Question

$0.10$ mol of $AgCl\left(s\right)$ is added to $1$ litre of $H_{2}O$. Next, crystals of $NaBr$ are added until $75$% of the $AgCl\left(s\right)$ is converted to $AgBr\left(s\right)$, the less soluble silver halide. What is $\left[{Br}^{-}\right]$ at this point?

$K_{sp}$ of $AgCl=1.78\times {10}^{-10}$ and $K_{sp}$ of $AgBr=5.25\times {10}^{-13}$

• A. $1.8\times {10}^{-4}M$
• B. $2.0\times {10}^{-4}M$
• C. $3.9\times {10}^{-8}M$
• D. None of these

Answer 1

The correct option is C $3.9\times {10}^{-8}M$

Initially $0.10$ moles of AgCl is present in $1$ L of solution.

At equilibrium, $0.75\times 0.10=0.075$ moles of AgBr and $0.25\times 0.10=0.025$ moles of AgCl are present.
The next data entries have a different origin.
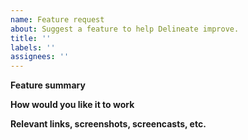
 ```yaml
---
name: Feature request
about: Suggest a feature to help Delineate improve.
title: ''
labels: ''
assignees: ''
---
```


**Feature summary**

<!--
Describe what you would like to be able to do with Delineate that you
currently cannot do.
-->

**How would you like it to work**

<!--
If you can think of a way Delineate might be able to do this, let us know
here.
-->

**Relevant links, screenshots, screencasts, etc.**

<!--
If you have further information, such as technical documentation,
code, mockups, or a similar feature in other applications, please
provide them here.
-->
$\underset{\text{0.025-a}}{AgCl}\rightleftharpoons \underset{\text{a+b}}{A{g}^{+}}+\underset{\text{a}}{C{l}^{-}}$......(1)

$\underset{\text{0.075-b}}{AgBr}\to \underset{\text{a+b}}{A{g}^{+}}+\underset{\text{b}}{B{r}^{-}}$......(2)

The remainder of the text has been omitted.